Putusan tersebut bertolak belakang dengan vonis pengadilan tingkat pertama yang memutuskan bahwa perempuan tak bisa diperkarakan karena melakukan penetrasi seksual pada anak di bawah umur.
Pengadilan tinggi memutuskan bahwa seperti halnya pria, perempuan juga bisa dinyatakan bersalah sebagai pelaku kejahatan seksual tersebut. Bahwa hukum berlaku untuk semua jenis kelamin.
"Tak ada bedanya apakah pelaku adalah laki-laki, perempuan, atau berurusan dengan masalah identitas gender, "kata hakim ketua CJ Menon seperti dikutip dari Channel News Asia, Senin (10/10/2016).
Ia menambahkan bahwa hukum bertujuan untuk melindungi korban, terlepas dari apapun jenis kelamin pelaku.
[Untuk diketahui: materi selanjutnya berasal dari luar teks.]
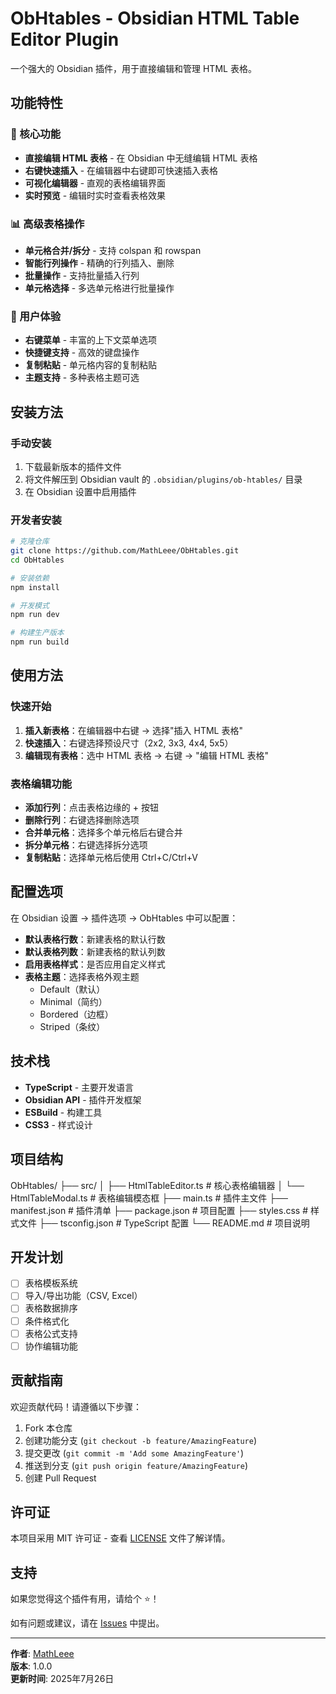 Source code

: # ObHtables - Obsidian HTML Table Editor Plugin

一个强大的 Obsidian 插件，用于直接编辑和管理 HTML 表格。

## 功能特性

### 🚀 核心功能
- **直接编辑 HTML 表格** - 在 Obsidian 中无缝编辑 HTML 表格
- **右键快速插入** - 在编辑器中右键即可快速插入表格
- **可视化编辑器** - 直观的表格编辑界面
- **实时预览** - 编辑时实时查看表格效果

### 📊 高级表格操作
- **单元格合并/拆分** - 支持 colspan 和 rowspan
- **智能行列操作** - 精确的行列插入、删除
- **批量操作** - 支持批量插入行列
- **单元格选择** - 多选单元格进行批量操作

### 🎨 用户体验
- **右键菜单** - 丰富的上下文菜单选项
- **快捷键支持** - 高效的键盘操作
- **复制粘贴** - 单元格内容的复制粘贴
- **主题支持** - 多种表格主题可选

## 安装方法

### 手动安装
1. 下载最新版本的插件文件
2. 将文件解压到 Obsidian vault 的 `.obsidian/plugins/ob-htables/` 目录
3. 在 Obsidian 设置中启用插件

### 开发者安装
```bash
# 克隆仓库
git clone https://github.com/MathLeee/ObHtables.git
cd ObHtables

# 安装依赖
npm install

# 开发模式
npm run dev

# 构建生产版本
npm run build
```

## 使用方法

### 快速开始
1. **插入新表格**：在编辑器中右键 → 选择"插入 HTML 表格"
2. **快速插入**：右键选择预设尺寸（2x2, 3x3, 4x4, 5x5）
3. **编辑现有表格**：选中 HTML 表格 → 右键 → "编辑 HTML 表格"

### 表格编辑功能
- **添加行列**：点击表格边缘的 + 按钮
- **删除行列**：右键选择删除选项
- **合并单元格**：选择多个单元格后右键合并
- **拆分单元格**：右键选择拆分选项
- **复制粘贴**：选择单元格后使用 Ctrl+C/Ctrl+V

## 配置选项

在 Obsidian 设置 → 插件选项 → ObHtables 中可以配置：

- **默认表格行数**：新建表格的默认行数
- **默认表格列数**：新建表格的默认列数
- **启用表格样式**：是否应用自定义样式
- **表格主题**：选择表格外观主题
  - Default（默认）
  - Minimal（简约）
  - Bordered（边框）
  - Striped（条纹）

## 技术栈

- **TypeScript** - 主要开发语言
- **Obsidian API** - 插件开发框架
- **ESBuild** - 构建工具
- **CSS3** - 样式设计

## 项目结构
ObHtables/
├── src/
│   ├── HtmlTableEditor.ts    # 核心表格编辑器
│   └── HtmlTableModal.ts     # 表格编辑模态框
├── main.ts                   # 插件主文件
├── manifest.json            # 插件清单
├── package.json             # 项目配置
├── styles.css               # 样式文件
├── tsconfig.json            # TypeScript 配置
└── README.md                # 项目说明

## 开发计划

- [ ] 表格模板系统
- [ ] 导入/导出功能（CSV, Excel）
- [ ] 表格数据排序
- [ ] 条件格式化
- [ ] 表格公式支持
- [ ] 协作编辑功能

## 贡献指南

欢迎贡献代码！请遵循以下步骤：

1. Fork 本仓库
2. 创建功能分支 (`git checkout -b feature/AmazingFeature`)
3. 提交更改 (`git commit -m 'Add some AmazingFeature'`)
4. 推送到分支 (`git push origin feature/AmazingFeature`)
5. 创建 Pull Request

## 许可证

本项目采用 MIT 许可证 - 查看 [LICENSE](LICENSE) 文件了解详情。

## 支持

如果您觉得这个插件有用，请给个 ⭐️！

如有问题或建议，请在 [Issues](https://github.com/MathLeee/ObHtables/issues) 中提出。

---

**作者**: [MathLeee](https://github.com/MathLeee)  
**版本**: 1.0.0  
**更新时间**: 2025年7月26日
Seperti dikutip dari BBC, pengadilan banding dalam putusannya mempertimbangkan juga keterangan yang menyebut, antara korban dan terdakwa terlibat hubungan romantis. Zunika juga bukan pelaku berantai yang menargetkan sejumlah korban.
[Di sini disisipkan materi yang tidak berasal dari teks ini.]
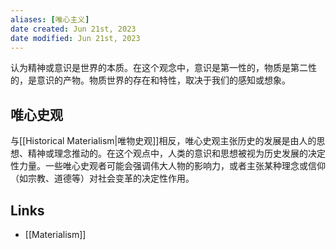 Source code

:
 ```yaml
---
aliases: [唯心主义]
date created: Jun 21st, 2023
date modified: Jun 21st, 2023
---
```

认为精神或意识是世界的本质。在这个观念中，意识是第一性的，物质是第二性的，是意识的产物。物质世界的存在和特性，取决于我们的感知或想象。

## 唯心史观
与[[Historical Materialism|唯物史观]]相反，唯心史观主张历史的发展是由人的思想、精神或理念推动的。在这个观点中，人类的意识和思想被视为历史发展的决定性力量。一些唯心史观者可能会强调伟大人物的影响力，或者主张某种理念或信仰（如宗教、道德等）对社会变革的决定性作用。

## Links
- [[Materialism]]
Apapun, menurut hukum Singapura, berhubungan seksual dengan anak di bawah umur adalah kejahatan.
Media di Singapura mengabarkan bahwa kasus tersebut bersejarah, karena untuk kali pertamanya perempuan dinyatakan bersalah melakukan kejahatan seksual pada gadis remaja.
Mengaku Pria WNI
Didiagnosis dengan gender dysphoria, Zunika berbicara, berpakaian, dan berperilaku sebagai pria.
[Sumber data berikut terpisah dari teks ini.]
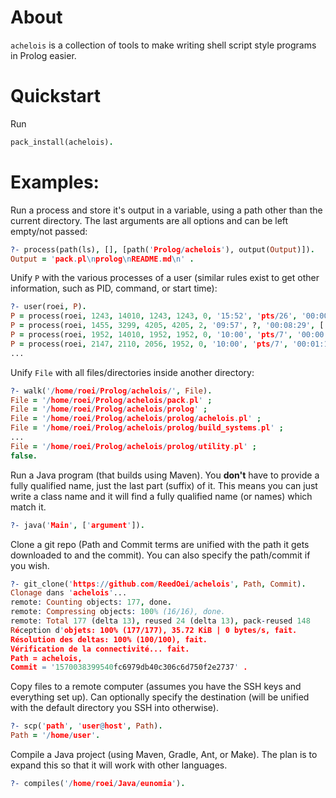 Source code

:# About

`achelois` is a collection of tools to make writing shell script style programs in Prolog easier.

# Quickstart

Run

```prolog
pack_install(achelois).
```

# Examples:

Run a process and store it's output in a variable, using a path other than the current directory. The last arguments are all options and can be left empty/not passed:

```prolog
?- process(path(ls), [], [path('Prolog/achelois'), output(Output)]).
Output = 'pack.pl\nprolog\nREADME.md\n' .
```

Unify `P` with the various processes of a user (similar rules exist to get other information, such as PID, command, or start time):
```prolog
?- user(roei, P).
P = process(roei, 1243, 14010, 1243, 1243, 0, '15:52', 'pts/26', '00:00:00', [bash]) ;
P = process(roei, 1455, 3299, 4205, 4205, 2, '09:57', ?, '00:08:29', ['/usr/share/spotify/spotify']) ;
P = process(roei, 1952, 14010, 1952, 1952, 0, '10:00', 'pts/7', '00:00:00', [bash]) ;
P = process(roei, 2147, 2110, 2056, 1952, 0, '10:00', 'pts/7', '00:01:17', ['/home/roei/idea-IU-181.4445.78/bin/fsnotifier64']) ;
...
```

Unify `File` with all files/directories inside another directory:

```prolog
?- walk('/home/roei/Prolog/achelois/', File).
File = '/home/roei/Prolog/achelois/pack.pl' ;
File = '/home/roei/Prolog/achelois/prolog' ;
File = '/home/roei/Prolog/achelois/prolog/achelois.pl' ;
File = '/home/roei/Prolog/achelois/prolog/build_systems.pl' ;
...
File = '/home/roei/Prolog/achelois/prolog/utility.pl' ;
false.
```

Run a Java program (that builds using Maven).
You __don't__ have to provide a fully qualified name, just the last part (suffix) of it.
This means you can just write a class name and it will find a fully qualified name (or names) which match it.
```prolog
?- java('Main', ['argument']).
```

Clone a git repo (Path and Commit terms are unified with the path it gets downloaded to and the commit).
You can also specify the path/commit if you wish.
```prolog
?- git_clone('https://github.com/ReedOei/achelois', Path, Commit).
Clonage dans 'achelois'...
remote: Counting objects: 177, done.
remote: Compressing objects: 100% (16/16), done.
remote: Total 177 (delta 13), reused 24 (delta 13), pack-reused 148
Réception d'objets: 100% (177/177), 35.72 KiB | 0 bytes/s, fait.
Résolution des deltas: 100% (100/100), fait.
Vérification de la connectivité... fait.
Path = achelois,
Commit = '1570038399540fc6979db40c306c6d750f2e2737' .
```

Copy files to a remote computer (assumes you have the SSH keys and everything set up).
Can optionally specify the destination (will be unified with the default directory you SSH into otherwise).
```prolog
?- scp('path', 'user@host', Path).
Path = '/home/user'.
```

Compile a Java project (using Maven, Gradle, Ant, or Make).
The plan is to expand this so that it will work with other languages.
```prolog
?- compiles('/home/roei/Java/eunomia').
```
Ia berpura-pura sebagai pria Indonesia. Dengan penampilannya yang meyakinkan itu, Zunika bahkan menikahi dua perempuan, bahkan terdaftar sebagai ayah dari salah satu anak -- yang sejatinya adalah keturunan pria lain.
Para istrinya mengaku tak tahu bahwa suami mereka ternyata adalah perempuan.
Saat berhubungan suami istri, mereka dilarang melihat atau menyentuh bagian kelamin dengan alasan 'klenik'.
Pada 2011, Zunika Ahmad berteman dengan seorang gadis 13 tahun yang masih tetangganya dan mulai melakukan kejahatan seksual pada korban. Remaja itu kerap dititipkan ke rumah pelaku oleh orangtuanya.
Kejahatan yang ia lakukan berlangsung selama 2 tahun dan mengemuka pada 2014, ketika Zunika dan gadis itu bertengkar. Korban pun melapor pada orangtuanya yang langsung menghubungi polisi yang langsung menangkap pelaku.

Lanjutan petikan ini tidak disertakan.